(Dataset entries)

[Start of section]

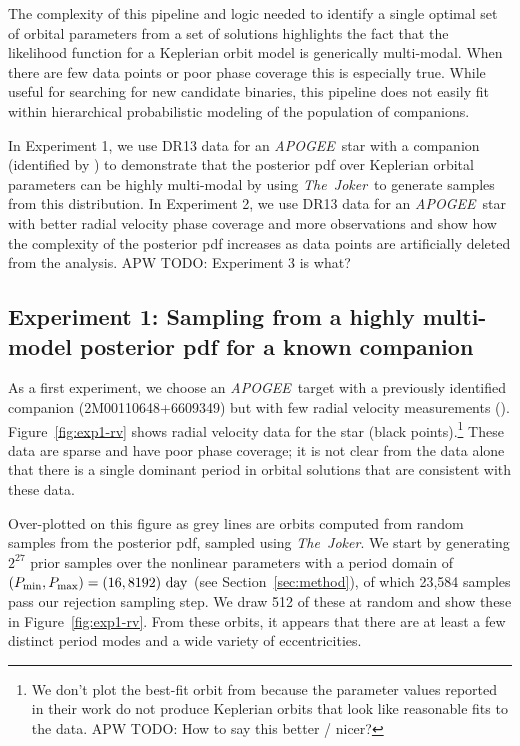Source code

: \documentclass[manuscript, letterpaper]{aastex6}
\newcommand{\project}[1]{\textsl{#1}}
\newcommand{\acronym}[1]{{\small{#1}}}
\newcommand{\apogee}{\project{\acronym{APOGEE}}}
\newcommand{\samplername}{\project{The~Joker}}
\newcommand{\todoapw}[1]{{\color{red}APW TODO: #1}}
\begin{document}
The complexity of this pipeline and logic needed to identify a single optimal
set of orbital parameters from a set of solutions highlights the fact that the
likelihood function for a Keplerian orbit model is generically multi-modal.
When there are few data points or poor phase coverage this is especially true.
While useful for searching for new candidate binaries, this pipeline does not
easily fit within hierarchical probabilistic modeling of the population of
companions.

In Experiment 1, we use DR13 data for an \apogee\ star with a companion
(identified by \citealt{Troup:2016}) to demonstrate that the posterior pdf over
Keplerian orbital parameters can be highly multi-modal by using \samplername\
to generate samples from this distribution.
In Experiment 2, we use DR13 data for an \apogee\ star with better radial
velocity phase coverage and more observations and show how the complexity of
the posterior pdf increases as data points are artificially deleted from the
analysis.
\todoapw{Experiment 3 is what?}

\subsection{Experiment 1: Sampling from a highly multi-model posterior pdf for
a known companion}

As a first experiment, we choose an \apogee\ target with a previously
identified companion (2M00110648+6609349) but with few radial velocity
measurements (\citealt{Troup:2016}).
Figure~\ref{fig:exp1-rv} shows radial velocity data for the star (black
points).\footnote{We don't plot the best-fit orbit from \citealt{Troup:2016}
because the parameter values reported in their work do not produce Keplerian
orbits that look like reasonable fits to the data.
\todoapw{How to say this better / nicer?}}
These data are sparse and have poor phase coverage; it is not clear from the
data alone that there is a single dominant period in orbital solutions that are
consistent with these data.

Over-plotted on this figure as grey lines are orbits computed from random
samples from the posterior pdf, sampled using \samplername. We start by
generating $2^{27}$ prior samples over the nonlinear parameters with a period
domain of $(P_{\rm min}, P_{\rm max}) = (16, 8192)~{\rm day}$ (see
Section~\ref{sec:method}), of which 23,584 samples pass our rejection sampling
step.
We draw 512 of these at random and show these in Figure~\ref{fig:exp1-rv}.
From these orbits, it appears that there are at least a few distinct period
modes and a wide variety of eccentricities.
\end{document}
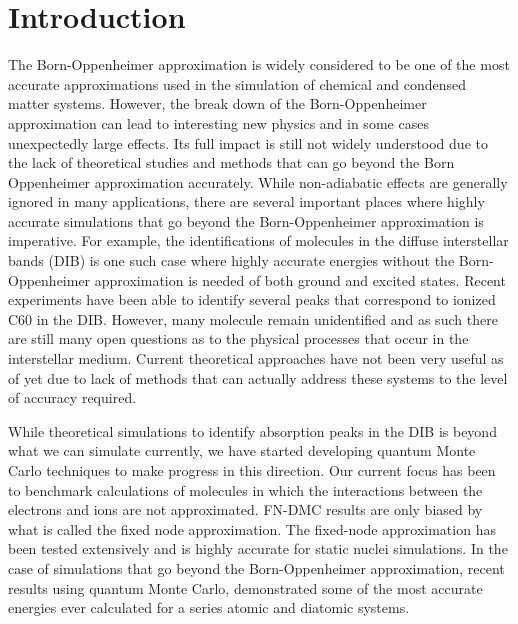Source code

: \documentclass[aip,jcp,numerical,reprint]{revtex4-1}
\begin{document}
\section{Introduction}
The Born-Oppenheimer approximation is widely considered to be one of the most accurate approximations used in the simulation of chemical and condensed matter systems.  However, the break down of the Born-Oppenheimer approximation can lead to interesting new physics and in some cases unexpectedly large effects. Its full impact is still not widely understood due to the lack of theoretical studies and methods that can go beyond the Born Oppenheimer approximation accurately.  While non-adiabatic effects are generally ignored in many applications, there are several important places where highly accurate simulations that go beyond the Born-Oppenheimer approximation is imperative.  For example, the identifications of molecules in the diffuse interstellar bands (DIB) is one such case where highly accurate energies without the Born-Oppenheimer approximation is needed of both ground and excited states.   Recent experiments have been able to identify several peaks that correspond to ionized C60 in the DIB.  However, many molecule remain unidentified and as such there are still many open questions as to the physical processes that occur in the interstellar medium.  Current theoretical approaches have not been very useful as of yet due to lack of methods that can actually address these systems to the level of accuracy required.  

While  theoretical simulations to identify absorption peaks in the DIB is beyond what we can simulate currently, we have started developing quantum Monte Carlo techniques to make progress in this direction.   Our current focus has been to benchmark calculations of molecules in which the interactions between the electrons and ions are not approximated.   FN-DMC results are only biased by what is called the fixed node approximation.  %
The fixed-node approximation has been tested extensively and is highly accurate for static nuclei simulations.  In the case of simulations that go beyond the Born-Oppenheimer approximation, recent results using quantum Monte Carlo, demonstrated some of the most accurate energies ever calculated for a series atomic and diatomic systems.
\end{document}
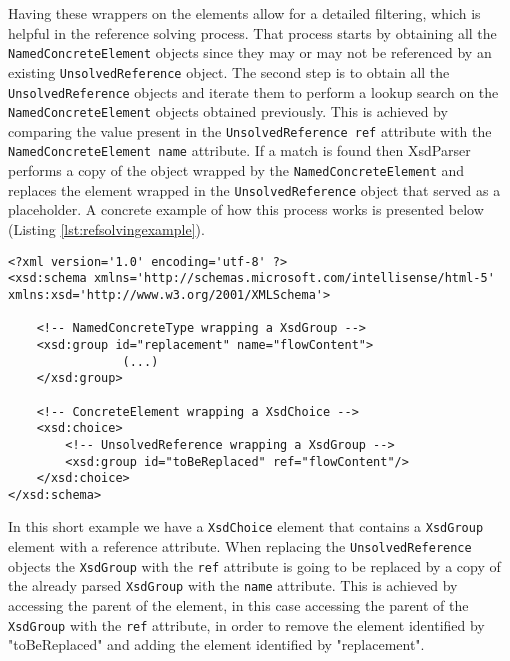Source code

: \noindent
Having these wrappers on the elements allow for a detailed filtering, which is helpful in the reference solving process. That process starts by obtaining all the \texttt{NamedConcreteElement} objects since they may or may not be referenced by an existing \texttt{UnsolvedReference} object. The second step is to obtain all the \texttt{UnsolvedReference} objects and iterate them to perform a lookup search on the \texttt{NamedConcreteElement} objects obtained previously. This is achieved by comparing the value present in the \texttt{UnsolvedReference ref} attribute with the \texttt{NamedConcreteElement name} attribute. If a match is found then XsdParser performs a copy of the object wrapped by the \texttt{NamedConcreteElement} and replaces the element wrapped in the \texttt{UnsolvedReference} object that served as a placeholder. A concrete example of how this process works is presented below (Listing \ref{lst:refsolvingexample}).


\begin{minipage}{\linewidth}
\begin{lstlisting}[caption={Reference Solving Example},captionpos=b,label={lst:refsolvingexample}]
<?xml version='1.0' encoding='utf-8' ?>
<xsd:schema xmlns='http://schemas.microsoft.com/intellisense/html-5' xmlns:xsd='http://www.w3.org/2001/XMLSchema'>
	
    <!-- NamedConcreteType wrapping a XsdGroup -->
    <xsd:group id="replacement" name="flowContent">
				(...)
    </xsd:group>
	
    <!-- ConcreteElement wrapping a XsdChoice -->
    <xsd:choice>
        <!-- UnsolvedReference wrapping a XsdGroup -->
        <xsd:group id="toBeReplaced" ref="flowContent"/>
    </xsd:choice>
</xsd:schema>
\end{lstlisting}
\end{minipage}

\noindent
In this short example we have a \texttt{XsdChoice} element that contains a \texttt{XsdGroup} element with a reference attribute. When replacing the \texttt{UnsolvedReference} objects the \texttt{XsdGroup} with the \texttt{ref} attribute is going to be replaced by a copy of the already parsed \texttt{XsdGroup} with the \texttt{name} attribute. This is achieved by accessing the parent of the element, in this case accessing the parent of the \texttt{XsdGroup} with the \texttt{ref} attribute, in order to remove the element identified by "toBeReplaced" and adding the element identified by "replacement".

[End of section]

Problem: Word for word, reproduce all of the data, but keep out the pictures.

The answer:
Source code

: \documentclass[manuscript, letterpaper]{aastex6}
\newcommand{\project}[1]{\textsl{#1}}
\newcommand{\acronym}[1]{{\small{#1}}}
\newcommand{\apogee}{\project{\acronym{APOGEE}}}
\newcommand{\samplername}{\project{The~Joker}}
\newcommand{\todoapw}[1]{{\color{red}APW TODO: #1}}
\begin{document}
The complexity of this pipeline and logic needed to identify a single optimal
set of orbital parameters from a set of solutions highlights the fact that the
likelihood function for a Keplerian orbit model is generically multi-modal.
When there are few data points or poor phase coverage this is especially true.
While useful for searching for new candidate binaries, this pipeline does not
easily fit within hierarchical probabilistic modeling of the population of
companions.

In Experiment 1, we use DR13 data for an \apogee\ star with a companion
(identified by \citealt{Troup:2016}) to demonstrate that the posterior pdf over
Keplerian orbital parameters can be highly multi-modal by using \samplername\
to generate samples from this distribution.
In Experiment 2, we use DR13 data for an \apogee\ star with better radial
velocity phase coverage and more observations and show how the complexity of
the posterior pdf increases as data points are artificially deleted from the
analysis.
\todoapw{Experiment 3 is what?}

\subsection{Experiment 1: Sampling from a highly multi-model posterior pdf for
a known companion}

As a first experiment, we choose an \apogee\ target with a previously
identified companion (2M00110648+6609349) but with few radial velocity
measurements (\citealt{Troup:2016}).
Figure~\ref{fig:exp1-rv} shows radial velocity data for the star (black
points).\footnote{We don't plot the best-fit orbit from \citealt{Troup:2016}
because the parameter values reported in their work do not produce Keplerian
orbits that look like reasonable fits to the data.
\todoapw{How to say this better / nicer?}}
These data are sparse and have poor phase coverage; it is not clear from the
data alone that there is a single dominant period in orbital solutions that are
consistent with these data.

Over-plotted on this figure as grey lines are orbits computed from random
samples from the posterior pdf, sampled using \samplername. We start by
generating $2^{27}$ prior samples over the nonlinear parameters with a period
domain of $(P_{\rm min}, P_{\rm max}) = (16, 8192)~{\rm day}$ (see
Section~\ref{sec:method}), of which 23,584 samples pass our rejection sampling
step.
We draw 512 of these at random and show these in Figure~\ref{fig:exp1-rv}.
From these orbits, it appears that there are at least a few distinct period
modes and a wide variety of eccentricities.
\end{document}
Source code

: \documentclass[aip,jcp,numerical,reprint]{revtex4-1}
\begin{document}
\section{Introduction}
The Born-Oppenheimer approximation is widely considered to be one of the most accurate approximations used in the simulation of chemical and condensed matter systems.  However, the break down of the Born-Oppenheimer approximation can lead to interesting new physics and in some cases unexpectedly large effects. Its full impact is still not widely understood due to the lack of theoretical studies and methods that can go beyond the Born Oppenheimer approximation accurately.  While non-adiabatic effects are generally ignored in many applications, there are several important places where highly accurate simulations that go beyond the Born-Oppenheimer approximation is imperative.  For example, the identifications of molecules in the diffuse interstellar bands (DIB) is one such case where highly accurate energies without the Born-Oppenheimer approximation is needed of both ground and excited states.   Recent experiments have been able to identify several peaks that correspond to ionized C60 in the DIB.  However, many molecule remain unidentified and as such there are still many open questions as to the physical processes that occur in the interstellar medium.  Current theoretical approaches have not been very useful as of yet due to lack of methods that can actually address these systems to the level of accuracy required.  

While  theoretical simulations to identify absorption peaks in the DIB is beyond what we can simulate currently, we have started developing quantum Monte Carlo techniques to make progress in this direction.   Our current focus has been to benchmark calculations of molecules in which the interactions between the electrons and ions are not approximated.   FN-DMC results are only biased by what is called the fixed node approximation.  %
The fixed-node approximation has been tested extensively and is highly accurate for static nuclei simulations.  In the case of simulations that go beyond the Born-Oppenheimer approximation, recent results using quantum Monte Carlo, demonstrated some of the most accurate energies ever calculated for a series atomic and diatomic systems.
\end{document}
Source code

: \noindent
Having these wrappers on the elements allow for a detailed filtering, which is helpful in the reference solving process. That process starts by obtaining all the \texttt{NamedConcreteElement} objects since they may or may not be referenced by an existing \texttt{UnsolvedReference} object. The second step is to obtain all the \texttt{UnsolvedReference} objects and iterate them to perform a lookup search on the \texttt{NamedConcreteElement} objects obtained previously. This is achieved by comparing the value present in the \texttt{UnsolvedReference ref} attribute with the \texttt{NamedConcreteElement name} attribute. If a match is found then XsdParser performs a copy of the object wrapped by the \texttt{NamedConcreteElement} and replaces the element wrapped in the \texttt{UnsolvedReference} object that served as a placeholder. A concrete example of how this process works is presented below (Listing \ref{lst:refsolvingexample}).


\begin{minipage}{\linewidth}
\begin{lstlisting}[caption={Reference Solving Example},captionpos=b,label={lst:refsolvingexample}]
<?xml version='1.0' encoding='utf-8' ?>
<xsd:schema xmlns='http://schemas.microsoft.com/intellisense/html-5' xmlns:xsd='http://www.w3.org/2001/XMLSchema'>
	
    <!-- NamedConcreteType wrapping a XsdGroup -->
    <xsd:group id="replacement" name="flowContent">
				(...)
    </xsd:group>
	
    <!-- ConcreteElement wrapping a XsdChoice -->
    <xsd:choice>
        <!-- UnsolvedReference wrapping a XsdGroup -->
        <xsd:group id="toBeReplaced" ref="flowContent"/>
    </xsd:choice>
</xsd:schema>
\end{lstlisting}
\end{minipage}

\noindent
In this short example we have a \texttt{XsdChoice} element that contains a \texttt{XsdGroup} element with a reference attribute. When replacing the \texttt{UnsolvedReference} objects the \texttt{XsdGroup} with the \texttt{ref} attribute is going to be replaced by a copy of the already parsed \texttt{XsdGroup} with the \texttt{name} attribute. This is achieved by accessing the parent of the element, in this case accessing the parent of the \texttt{XsdGroup} with the \texttt{ref} attribute, in order to remove the element identified by "toBeReplaced" and adding the element identified by "replacement".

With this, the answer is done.